- [What to produce]:
Search the data for the word "input" and copy every line that contains it.

- [Exercise materials]:
#####
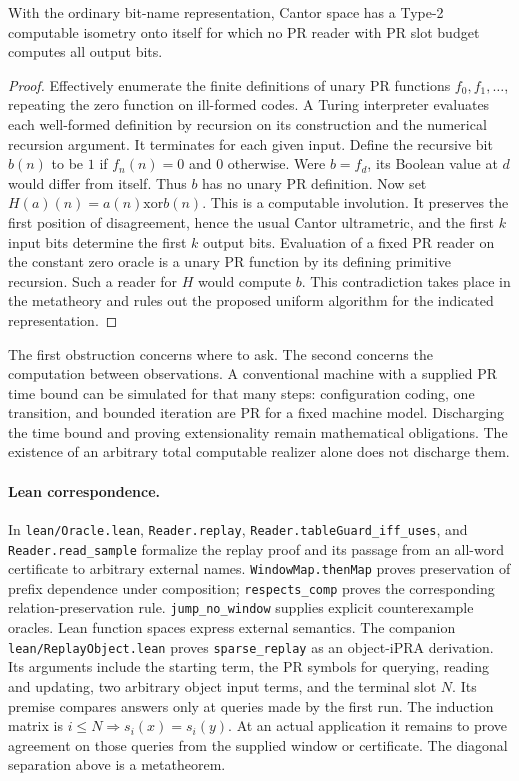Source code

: \begin{proposition}
With the ordinary bit-name representation, Cantor space has a Type-2
computable isometry onto itself for which no PR reader with PR slot budget
computes all output bits.
\end{proposition}
\begin{proof}
Effectively enumerate the finite definitions of unary PR functions
$f_0,f_1,\ldots$, repeating the zero function on ill-formed codes. A
Turing interpreter evaluates each well-formed definition by recursion on
its construction and the numerical recursion argument. It terminates for
each given input. Define the recursive bit $b(n)$ to be $1$ if $f_n(n)=0$
and $0$ otherwise. Were $b=f_d$, its Boolean value at $d$ would differ
from itself. Thus $b$ has no unary PR definition. Now set
$H(a)(n)=a(n)\mathbin{\mathrm{xor}}b(n)$. This is a computable involution.
It preserves the first position of disagreement, hence the usual Cantor
ultrametric, and the first $k$ input bits determine the first $k$ output
bits. Evaluation of a fixed PR reader on the constant zero oracle is a
unary PR function by its defining primitive recursion. Such a reader for
$H$ would compute $b$. This contradiction takes place in the metatheory
and rules out the proposed uniform algorithm for the indicated representation.
\end{proof}
The first obstruction concerns where to ask. The second concerns the
computation between observations. A conventional machine with a supplied
PR time bound can be simulated for that many steps: configuration coding,
one transition, and bounded iteration are PR for a fixed machine model.
Discharging the time bound and proving extensionality remain mathematical
obligations. The existence of an arbitrary total computable realizer alone
does not discharge them.

\paragraph{Lean correspondence.}
In \texttt{lean/Oracle.lean}, \texttt{Reader.replay},
\texttt{Reader.tableGuard\_iff\_uses}, and \texttt{Reader.read\_sample}
formalize the replay proof and its passage from an all-word certificate
to arbitrary external names. \texttt{WindowMap.thenMap} proves preservation
of prefix dependence under composition; \texttt{respects\_comp} proves the
corresponding relation-preservation rule. \texttt{jump\_no\_window} supplies
explicit counterexample oracles. Lean function spaces express external
semantics. The companion \texttt{lean/ReplayObject.lean} proves
\texttt{sparse\_replay} as an object-iPRA derivation. Its arguments include
the starting term, the PR symbols for querying, reading and updating, two
arbitrary object input terms, and the terminal slot $N$. Its premise compares
answers only at queries made by the first run. The induction matrix is
$i\le N\Rightarrow s_i(x)=s_i(y)$. At an actual application it remains to
prove agreement on those queries from the supplied window or certificate.
The diagonal separation above is a metatheorem.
#####
- [Problem solution]:
each given input. Define the recursive bit $b(n)$ to be $1$ if $f_n(n)=0$
ultrametric, and the first $k$ input bits determine the first $k$ output
arbitrary object input terms, and the terminal slot $N$. Its premise compares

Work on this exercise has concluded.